▸ Stored data entries
--------------------
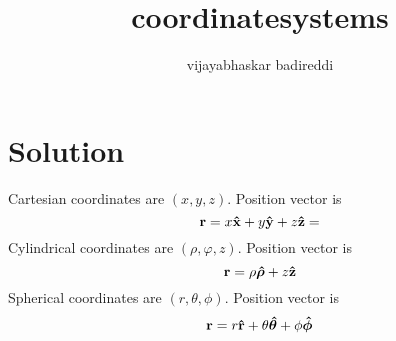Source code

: \documentclass[12pt]{article}
\title{coordinatesystems}
\author{vijayabhaskar badireddi}
\date{}
\begin{document}

\section*{Solution}
Cartesian coordinates are $(x,y,z)$. Position vector is \[\vb{r}=x\vu{x}+y\vu{y}+z\vu{z}=\]
Cylindrical coordinates are $(\rho,\varphi,z)$. Position vector is \[\vb{r}=\rho\vu{\bm{\rho}}+z\vu{z}\]
Spherical coordinates are $(r,\theta,\phi)$. Position vector is 
\[\vb{r}=r\vu{r}+\theta\vu{\bm{\theta}}+\phi\vu{\bm{\phi}}\]
\end{document}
--------------------
▸ Task to carry out
Print the entries as they stand, first line through the line holding "Spherical coordinates are", with every picture removed.

▸ Answer box
Source code

: \documentclass[12pt]{article}
\title{coordinatesystems}
\author{vijayabhaskar badireddi}
\date{}
\begin{document}

\section*{Solution}
Cartesian coordinates are $(x,y,z)$. Position vector is \[\vb{r}=x\vu{x}+y\vu{y}+z\vu{z}=\]
Cylindrical coordinates are $(\rho,\varphi,z)$. Position vector is \[\vb{r}=\rho\vu{\bm{\rho}}+z\vu{z}\]
Spherical coordinates are $(r,\theta,\phi)$. Position vector is 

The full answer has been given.